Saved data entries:
=== Begin Enclosure ===
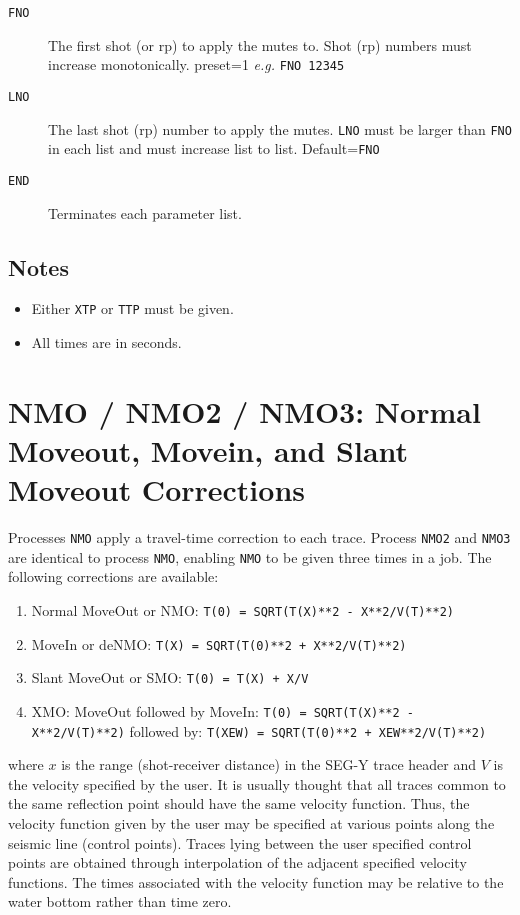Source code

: \begin{description}
\item[\texttt{FNO}] The first \gls{shot} (or \gls{rp}) to apply the mutes to.  Shot (\gls{rp})
         numbers must increase monotonically.
         \Gls{preset}=1        \textit{e.g.} \texttt{FNO 12345}

\item[\texttt{LNO}] The last \gls{shot} (\gls{rp}) number to apply the mutes.  \texttt{LNO} must be
         larger than \texttt{FNO} in each list and must increase list to list.
         Default=\texttt{FNO}

\item[\texttt{END}] Terminates each parameter list.
\end{description}

\subsection{Notes}
\begin{itemize}
\item Either \texttt{XTP} or \texttt{TTP} must be given.
\item All times are in seconds.
\end{itemize}

\section{NMO / NMO2 / NMO3: Normal Moveout, Movein, and Slant Moveout Corrections}
\label{cmd_nmo}

Processes \texttt{NMO} apply a travel-time correction to each trace.
Process \texttt{NMO2} and \texttt{NMO3} are identical to process \texttt{NMO}, enabling \texttt{NMO} to be
given three times in a job.  The following corrections are available:

\begin{enumerate}
    \item  Normal MoveOut or NMO: \texttt{T(0) = SQRT(T(X)**2 - X**2/V(T)**2)}
    \item  MoveIn or deNMO: \texttt{T(X) = SQRT(T(0)**2 + X**2/V(T)**2)}
    \item  Slant MoveOut or SMO:  \texttt{T(0) = T(X) + X/V}
    \item  XMO: MoveOut followed by MoveIn: \texttt{T(0) = SQRT(T(X)**2 - X**2/V(T)**2)}
        followed by: \texttt{T(XEW) = SQRT(T(0)**2 + XEW**2/V(T)**2)}
\end{enumerate}

where $x$ is the range (shot-receiver distance) in the SEG-Y trace header
and $V$ is the velocity specified by the user.  It is usually thought that
all traces common to the same reflection point should have the same
velocity function.  Thus, the velocity function given by the user may be
specified at various points along the seismic line (control points).
Traces lying between the user specified control points are obtained
through interpolation of the adjacent specified velocity functions.  The
times associated with the velocity function may be relative to the water
bottom rather than time zero.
=== End Enclosure ===
The records above should be repeated exactly, with no pictures in the copy.

Source code

: \begin{description}
\item[\texttt{FNO}] The first \gls{shot} (or \gls{rp}) to apply the mutes to.  Shot (\gls{rp})
         numbers must increase monotonically.
         \Gls{preset}=1        \textit{e.g.} \texttt{FNO 12345}

\item[\texttt{LNO}] The last \gls{shot} (\gls{rp}) number to apply the mutes.  \texttt{LNO} must be
         larger than \texttt{FNO} in each list and must increase list to list.
         Default=\texttt{FNO}

\item[\texttt{END}] Terminates each parameter list.
\end{description}

\subsection{Notes}
\begin{itemize}
\item Either \texttt{XTP} or \texttt{TTP} must be given.
\item All times are in seconds.
\end{itemize}

\section{NMO / NMO2 / NMO3: Normal Moveout, Movein, and Slant Moveout Corrections}
\label{cmd_nmo}

Processes \texttt{NMO} apply a travel-time correction to each trace.
Process \texttt{NMO2} and \texttt{NMO3} are identical to process \texttt{NMO}, enabling \texttt{NMO} to be
given three times in a job.  The following corrections are available:

\begin{enumerate}
    \item  Normal MoveOut or NMO: \texttt{T(0) = SQRT(T(X)**2 - X**2/V(T)**2)}
    \item  MoveIn or deNMO: \texttt{T(X) = SQRT(T(0)**2 + X**2/V(T)**2)}
    \item  Slant MoveOut or SMO:  \texttt{T(0) = T(X) + X/V}
    \item  XMO: MoveOut followed by MoveIn: \texttt{T(0) = SQRT(T(X)**2 - X**2/V(T)**2)}
        followed by: \texttt{T(XEW) = SQRT(T(0)**2 + XEW**2/V(T)**2)}
\end{enumerate}

where $x$ is the range (shot-receiver distance) in the SEG-Y trace header
and $V$ is the velocity specified by the user.  It is usually thought that
all traces common to the same reflection point should have the same
velocity function.  Thus, the velocity function given by the user may be
specified at various points along the seismic line (control points).
Traces lying between the user specified control points are obtained
through interpolation of the adjacent specified velocity functions.  The
times associated with the velocity function may be relative to the water
bottom rather than time zero.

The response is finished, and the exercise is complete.